The controversy involved an examination of both domestic tax law and international treaty obligations, particularly Section 9(1)(i) of the Income Tax Act dealing with indirect transfers, Sections 90 and 90(2A) and Chapter X-A (GAAR), provisions relating to Advance Rulings under Sections 245Q and 245R, Article 13 of the India–Mauritius DTAA concerning capital gains and grandfathering, Article 4 of the DTAA on tax residency, and CBDT Circulars No. 682 and 789, which recognise a TRC as sufficient evidence of residence.

Findings of the Authority for Advance Rulings

The Authority for Advance Rulings (AAR) rejected the applications at the threshold. It held that the Mauritian entities lacked commercial substance, that effective control and management were exercised outside Mauritius, and that the overall structure was prima facie designed for tax avoidance. According to the AAR, treaty benefits under the India–Mauritius DTAA were never intended to apply to the sale of shares of a non-Indian company. Relying on proviso (iii) to Section 245R(2), the AAR refused to examine the issue on merits.

Delhi High Court’s Decision

The Delhi High Court disagreed with the AAR’s approach and held that the authority had exceeded its jurisdiction by recording conclusive findings at a preliminary stage. The High Court emphasised that a valid Tax Residency Certificate cannot be disregarded unless there is clear evidence of fraud or sham. It also noted that the respondent companies had economic substance, a long-term investment presence, and genuine business activity. Most importantly, the Court held that capital gains arising from shares acquired prior to 1 April 2017 were expressly grandfathered under the DTAA. Consequently, the AAR’s order was quashed and the gains were held to be not taxable in India.

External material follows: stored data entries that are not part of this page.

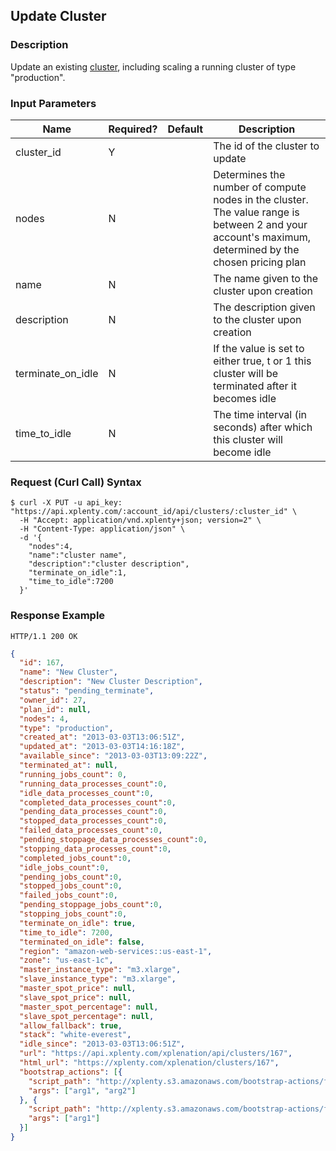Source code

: ## Update Cluster

### Description
Update an existing [cluster](https://github.com/xplenty/xplenty-api-doc-v2/blob/master/resources/cluster.md), including scaling a running cluster of type "production".

### Input Parameters
|Name|Required?|    Default|Description|
|----|---------|    -------|-----------|
|cluster_id|Y| |The id of the cluster to update
|nodes|N| |Determines the number of compute nodes in the cluster. The value range is between 2 and your account's maximum, determined by the chosen pricing plan|
name|N| |The name given to the cluster upon creation
description|N| |The description given to the cluster upon creation
terminate_on_idle|N| |If the value is set to either true, t or 1 this cluster will be terminated after it becomes idle
time_to_idle|N| |The time interval (in seconds) after which this cluster will become idle

### Request (Curl Call) Syntax
```shell
$ curl -X PUT -u api_key: "https://api.xplenty.com/:account_id/api/clusters/:cluster_id" \
  -H "Accept: application/vnd.xplenty+json; version=2" \
  -H "Content-Type: application/json" \
  -d '{
    "nodes":4,
    "name":"cluster name",
    "description":"cluster description",
    "terminate_on_idle":1,
    "time_to_idle":7200
  }'
```

### Response Example
```HTTP
HTTP/1.1 200 OK
```

```json
{
  "id": 167,
  "name": "New Cluster",
  "description": "New Cluster Description",
  "status": "pending_terminate",
  "owner_id": 27,
  "plan_id": null,
  "nodes": 4,
  "type": "production",
  "created_at": "2013-03-03T13:06:51Z",
  "updated_at": "2013-03-03T14:16:18Z",
  "available_since": "2013-03-03T13:09:22Z",
  "terminated_at": null,        
  "running_jobs_count": 0,
  "running_data_processes_count":0,
  "idle_data_processes_count":0,
  "completed_data_processes_count":0,
  "pending_data_processes_count":0,
  "stopped_data_processes_count":0,
  "failed_data_processes_count":0,
  "pending_stoppage_data_processes_count":0,
  "stopping_data_processes_count":0,
  "completed_jobs_count":0,
  "idle_jobs_count":0,
  "pending_jobs_count":0,
  "stopped_jobs_count":0,
  "failed_jobs_count":0,
  "pending_stoppage_jobs_count":0,
  "stopping_jobs_count":0,
  "terminate_on_idle": true,
  "time_to_idle": 7200,
  "terminated_on_idle": false,
  "region": "amazon-web-services::us-east-1",
  "zone": "us-east-1c",
  "master_instance_type": "m3.xlarge",
  "slave_instance_type": "m3.xlarge",
  "master_spot_price": null,
  "slave_spot_price": null,
  "master_spot_percentage": null,
  "slave_spot_percentage": null,
  "allow_fallback": true,
  "stack": "white-everest",
  "idle_since": "2013-03-03T13:06:51Z",
  "url": "https://api.xplenty.com/xplenation/api/clusters/167",
  "html_url": "https://xplenty.com/xplenation/clusters/167",
  "bootstrap_actions": [{
    "script_path": "http://xplenty.s3.amazonaws.com/bootstrap-actions/file1.tar.gz",
    "args": ["arg1", "arg2"]
  }, {
    "script_path": "http://xplenty.s3.amazonaws.com/bootstrap-actions/file1.tar.gz",
    "args": ["arg1"]
  }]
}
```
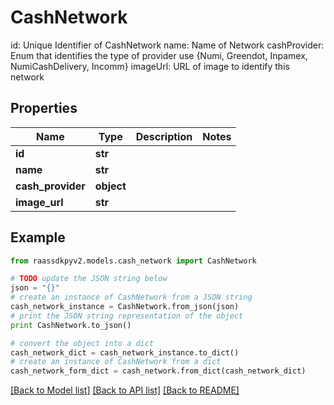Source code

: # CashNetwork

id: Unique Identifier of CashNetwork  name: Name of Network  cashProvider: Enum that identifies the type of provider use {Numi, Greendot, Inpamex, NumiCashDelivery, Incomm}   imageUrl: URL of image to identify this network

## Properties
Name | Type | Description | Notes
------------ | ------------- | ------------- | -------------
**id** | **str** |  | 
**name** | **str** |  | 
**cash_provider** | **object** |  | 
**image_url** | **str** |  | 

## Example

```python
from raassdkpyv2.models.cash_network import CashNetwork

# TODO update the JSON string below
json = "{}"
# create an instance of CashNetwork from a JSON string
cash_network_instance = CashNetwork.from_json(json)
# print the JSON string representation of the object
print CashNetwork.to_json()

# convert the object into a dict
cash_network_dict = cash_network_instance.to_dict()
# create an instance of CashNetwork from a dict
cash_network_form_dict = cash_network.from_dict(cash_network_dict)
```
[[Back to Model list]](../README.md#documentation-for-models) [[Back to API list]](../README.md#documentation-for-api-endpoints) [[Back to README]](../README.md)


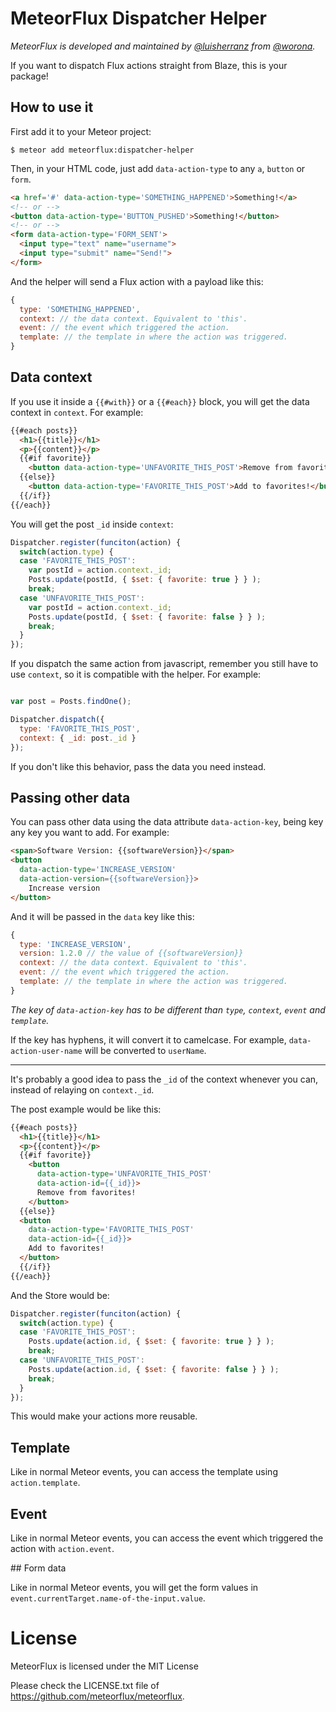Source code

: # MeteorFlux Dispatcher Helper

*MeteorFlux is developed and maintained by [@luisherranz](https://github.com/LuisHerranz) from [@worona](https://github.com/worona).*

If you want to dispatch Flux actions straight from Blaze, this is your
package!

## How to use it

First add it to your Meteor project:

```
$ meteor add meteorflux:dispatcher-helper
```

Then, in your HTML code, just add `data-action-type` to any `a`, `button` or `form`.

```html
<a href='#' data-action-type='SOMETHING_HAPPENED'>Something!</a>
<!-- or -->
<button data-action-type='BUTTON_PUSHED'>Something!</button>
<!-- or -->
<form data-action-type='FORM_SENT'>
  <input type="text" name="username">
  <input type="submit" name="Send!">
</form>
```

And the helper will send a Flux action with a payload like this:

```javascript
{
  type: 'SOMETHING_HAPPENED',
  context: // the data context. Equivalent to 'this'.
  event: // the event which triggered the action.
  template: // the template in where the action was triggered.
}
```

## Data context

If you use it inside a `{{#with}}` or a `{{#each}}` block, you will get the data context in `context`. For example:

```html
{{#each posts}}
  <h1>{{title}}</h1>
  <p>{{content}}</p>
  {{#if favorite}}
    <button data-action-type='UNFAVORITE_THIS_POST'>Remove from favorites!</button>
  {{else}}
    <button data-action-type='FAVORITE_THIS_POST'>Add to favorites!</button>
  {{/if}}
{{/each}}
```

You will get the post `_id` inside `context`:

```javascript
Dispatcher.register(funciton(action) {
  switch(action.type) {
  case 'FAVORITE_THIS_POST':
    var postId = action.context._id;
    Posts.update(postId, { $set: { favorite: true } } );
    break;
  case 'UNFAVORITE_THIS_POST':
    var postId = action.context._id;
    Posts.update(postId, { $set: { favorite: false } } );
    break;
  }
});
```

If you dispatch the same action from javascript, remember you still have to use `context`, so it is compatible with the helper. For example:

```javascript

var post = Posts.findOne();

Dispatcher.dispatch({
  type: 'FAVORITE_THIS_POST',
  context: { _id: post._id }
});

```

If you don't like this behavior, pass the data you need instead.

## Passing other data

You can pass other data using the data attribute `data-action-key`, being key any key you want to add. For example:

```html
<span>Software Version: {{softwareVersion}}</span>
<button
  data-action-type='INCREASE_VERSION'
  data-action-version={{softwareVersion}}>
    Increase version
</button>
```

And it will be passed in the `data` key like this:

```javascript
{
  type: 'INCREASE_VERSION',
  version: 1.2.0 // the value of {{softwareVersion}}
  context: // the data context. Equivalent to 'this'.
  event: // the event which triggered the action.
  template: // the template in where the action was triggered.
}
```

*The key of `data-action-key` has to be different than `type`, `context`, `event` and `template`.*

If the key has hyphens, it will convert it to camelcase. For example, `data-action-user-name` will be converted to `userName`.

---

It's probably a good idea to pass the `_id` of the context whenever you can, instead of relaying on `context._id`.

The post example would be like this:

```html
{{#each posts}}
  <h1>{{title}}</h1>
  <p>{{content}}</p>
  {{#if favorite}}
    <button
      data-action-type='UNFAVORITE_THIS_POST'
      data-action-id={{_id}}>
      Remove from favorites!
    </button>
  {{else}}
  <button
    data-action-type='FAVORITE_THIS_POST'
    data-action-id={{_id}}>
    Add to favorites!
  </button>
  {{/if}}
{{/each}}
```

And the Store would be:

```javascript
Dispatcher.register(funciton(action) {
  switch(action.type) {
  case 'FAVORITE_THIS_POST':
    Posts.update(action.id, { $set: { favorite: true } } );
    break;
  case 'UNFAVORITE_THIS_POST':
    Posts.update(action.id, { $set: { favorite: false } } );
    break;
  }
});
```

This would make your actions more reusable.

## Template

Like in normal Meteor events, you can access the template using `action.template`.

## Event

Like in normal Meteor events, you can access the event which triggered the action with `action.event`.

## Form data

Like in normal Meteor events, you will get the form values in `event.currentTarget.name-of-the-input.value`.


# License

MeteorFlux is licensed under the MIT License

Please check the LICENSE.txt file of https://github.com/meteorflux/meteorflux.
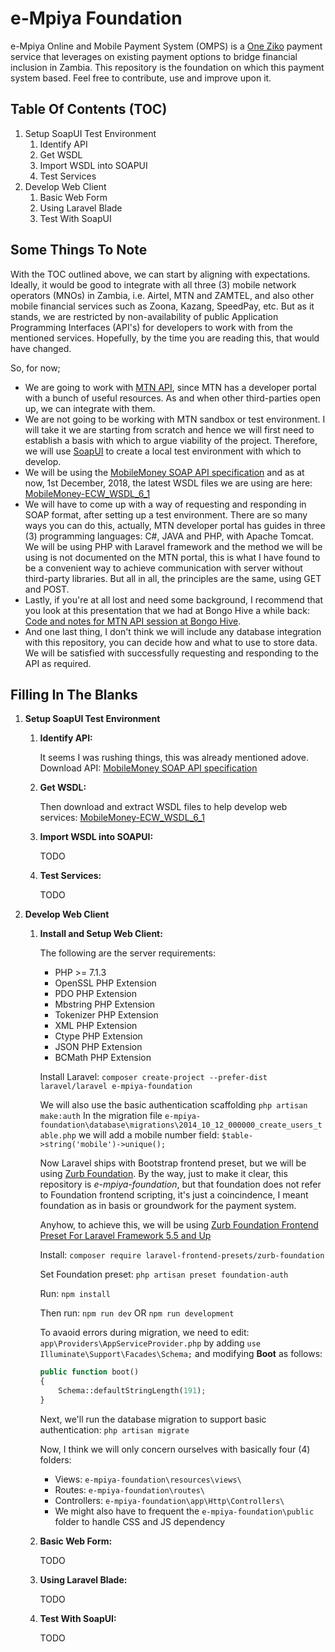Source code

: # e-Mpiya Foundation
e-Mpiya Online and Mobile Payment System (OMPS) is a [One Ziko](https://oneziko.com/) payment service that leverages on existing payment options to bridge financial inclusion in Zambia. This repository is the foundation on which this payment system based. Feel free to contribute, use and improve upon it.

## Table Of Contents (TOC)
1.	Setup SoapUI Test Environment
	1.	Identify API
	2.	Get WSDL
	3.	Import WSDL into SOAPUI
	4.	Test Services
2.	Develop Web Client
	1.	Basic Web Form
	2.	Using Laravel Blade
	3.	Test With SoapUI
	
## Some Things To Note
With the TOC outlined above, we can start by aligning with expectations. Ideally, it would be good to integrate with all three (3) mobile network operators (MNOs) in Zambia, i.e. Airtel, MTN and ZAMTEL, and also other mobile financial services such as Zoona, Kazang, SpeedPay, etc. But as it stands, we are restricted by non-availability of public Application Programming Interfaces (API's) for developers to work with from the mentioned services. Hopefully, by the time you are reading this, that would have changed.

So, for now;
* We are going to work with [MTN API](https://developer.mtn.com/community/portal/site.action?s=devsite&c=Home), since MTN has a developer portal with a bunch of useful resources. As and when other third-parties open up, we can integrate with them.
* We are not going to be working with MTN sandbox or test environment. I will take it we are starting from scratch and hence we will first need to establish a basis with which to argue viability of the project. Therefore, we will use [SoapUI](https://www.soapui.org/downloads/latest-release.html) to create a local test environment with which to develop.
* We will be using the [MobileMoney SOAP API specification](https://developer.mtn.com/community/portal/site.action?s=devsite&c=detailsResource&resourceId=613&categoryId=DEV1000002&search=DEV1000002&resourceName=MobileMoney%20API%20specification%20v11&h=firresource&currentPage=1&osIds=DEV2000001,DEV2000002,DEV2000003,DEV2000004,DEV2000005&flag=fromRight&fromApiResource=yes) and as at now, 1st December, 2018, the latest WSDL files we are using are here:  [MobileMoney-ECW_WSDL_6_1](https://developer.mtn.com/community/portal/site.action?s=devsite&c=detailsResource&lang=en&t=web&resourceId=421&resourceName=%3Cspan%20style=%22color:#1483BB;background:#FFFFFF;%22%3EMobileMoney%3C/span%3E-ECW_WSDL_6_1&categoryId=&h=resourceSearch&searchName=&search=&currentPage=1)
* We will have to come up with a way of requesting and responding in SOAP format, after setting up a test environment. There are so many ways you can do this, actually, MTN developer portal has guides in three (3) programming languages: C#, JAVA and PHP, with Apache Tomcat. We will be using PHP with Laravel framework and the method we will be using is not documented on the MTN portal, this is what I have found to be a convenient way to achieve communication with server without third-party libraries. But all in all, the principles are the same, using GET and POST.
* Lastly, if you're at all lost and need some background, I recommend that you look at this presentation that we had at Bongo Hive a while back: [Code and notes for MTN API session at Bongo Hive](https://github.com/Chizzoz/MTN-API-BongoHive-Session).
* And one last thing, I don't think we will include any database integration with this repository, you can decide how and what to use to store data. We will be satisfied with successfully requesting and responding to the API as required.

## Filling In The Blanks
1.	**Setup SoapUI Test Environment**
	1.	**Identify API:**
	
		It seems I was rushing things, this was already mentioned adove. Download API: [MobileMoney SOAP API specification](https://developer.mtn.com/community/portal/site.action?s=devsite&c=detailsResource&resourceId=613&categoryId=DEV1000002&search=DEV1000002&resourceName=MobileMoney%20API%20specification%20v11&h=firresource&currentPage=1&osIds=DEV2000001,DEV2000002,DEV2000003,DEV2000004,DEV2000005&flag=fromRight&fromApiResource=yes)
	2.	**Get WSDL:**
	
		Then download and extract WSDL files to help develop web services: [MobileMoney-ECW_WSDL_6_1](https://developer.mtn.com/community/portal/site.action?s=devsite&c=detailsResource&lang=en&t=web&resourceId=421&resourceName=%3Cspan%20style=%22color:#1483BB;background:#FFFFFF;%22%3EMobileMoney%3C/span%3E-ECW_WSDL_6_1&categoryId=&h=resourceSearch&searchName=&search=&currentPage=1)
		
	3.	**Import WSDL into SOAPUI:**
	
		TODO
	4.	**Test Services:**
	
		TODO
2.	**Develop Web Client**
	1.	**Install and Setup Web Client:**

		The following are the server requirements:
		* PHP >= 7.1.3
		* OpenSSL PHP Extension
		* PDO PHP Extension
		* Mbstring PHP Extension
		* Tokenizer PHP Extension
		* XML PHP Extension
		* Ctype PHP Extension
		* JSON PHP Extension
		* BCMath PHP Extension
		
		Install Laravel: ``` composer create-project --prefer-dist laravel/laravel e-mpiya-foundation ```
		
		We will also use the basic authentication scaffolding ``` php artisan make:auth ```
		In the migration file ``` e-mpiya-foundation\database\migrations\2014_10_12_000000_create_users_table.php ``` we will add a mobile number field: ``` $table->string('mobile')->unique(); ```
		
		Now Laravel ships with Bootstrap frontend preset, but we will be using [Zurb Foundation](https://foundation.zurb.com/). By the way, just to make it clear, this repository is *e-mpiya-foundation*, but that foundation does not refer to Foundation frontend scripting, it's just a coincindence, I meant foundation as in basis or groundwork for the payment system.
		
		Anyhow, to achieve this, we will be using [Zurb Foundation Frontend Preset For Laravel Framework 5.5 and Up](https://github.com/laravel-frontend-presets/zurb-foundation)
		
		Install: ``` composer require laravel-frontend-presets/zurb-foundation ```
		
		Set Foundation preset: ``` php artisan preset foundation-auth ```
		
		Run: ``` npm install ```
		
		Then run: ``` npm run dev ``` OR ``` npm run development ```
		
		To avaoid errors during migration, we need to edit: ``` app\Providers\AppServiceProvider.php ``` by adding ``` use Illuminate\Support\Facades\Schema; ``` and modifying **Boot** as follows:
		
		```php
		public function boot()
		{
			Schema::defaultStringLength(191);
		}
		```
		
		Next, we'll run the database migration to support basic authentication: ``` php artisan migrate ```
		
		Now, I think we will only concern ourselves with basically four (4) folders:
		* Views: ``` e-mpiya-foundation\resources\views\ ```
		* Routes: ``` e-mpiya-foundation\routes\ ```
		* Controllers: ``` e-mpiya-foundation\app\Http\Controllers\ ```
		* We might also have to frequent the ``` e-mpiya-foundation\public ``` folder to handle CSS and JS dependency
		
	2.	**Basic Web Form:**
	
		TODO
	3.	**Using Laravel Blade:**
	
		TODO
	4.	**Test With SoapUI:**
	
		TODO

Issues Before the Supreme Court

The Supreme Court was required to decide whether treaty benefits could be denied despite valid TRCs, and whether GAAR could override grandfathered protections provided under the India–Mauritius DTAA in the absence of proven tax abuse.

Supreme Court’s Opinion and Core Findings

The Supreme Court upheld the High Court’s judgment and reaffirmed settled principles of international taxation. It held that a Tax Residency Certificate carries a strong presumption of validity and cannot be ignored lightly. The Court clarified that treaty shopping by itself is not illegal unless accompanied by evidence of a sham or colourable device. It further ruled that grandfathering under Article 13(3A) of the DTAA is binding, and domestic anti-avoidance provisions cannot retrospectively dilute treaty protections. The Court also found fault with the AAR for refusing to decide the issue on merits and for treating suspicion as proof.

The judgment reiterated that tax treaties are solemn international obligations and must be interpreted in good faith, ensuring certainty and predictability for foreign investors.

Conclusion

This decision firmly establishes that treaty protections cannot be defeated by suspicion or hindsight. By upholding the sanctity of the DTAA, the evidentiary value of TRCs, and the principle of grandfathering, the Supreme Court has reinforced India’s commitment to a stable and credible tax regime. The ruling draws a clear line for tax authorities that anti-avoidance measures must operate within the boundaries of law, while assuring investors that legitimate structures will be respected by Indian courts.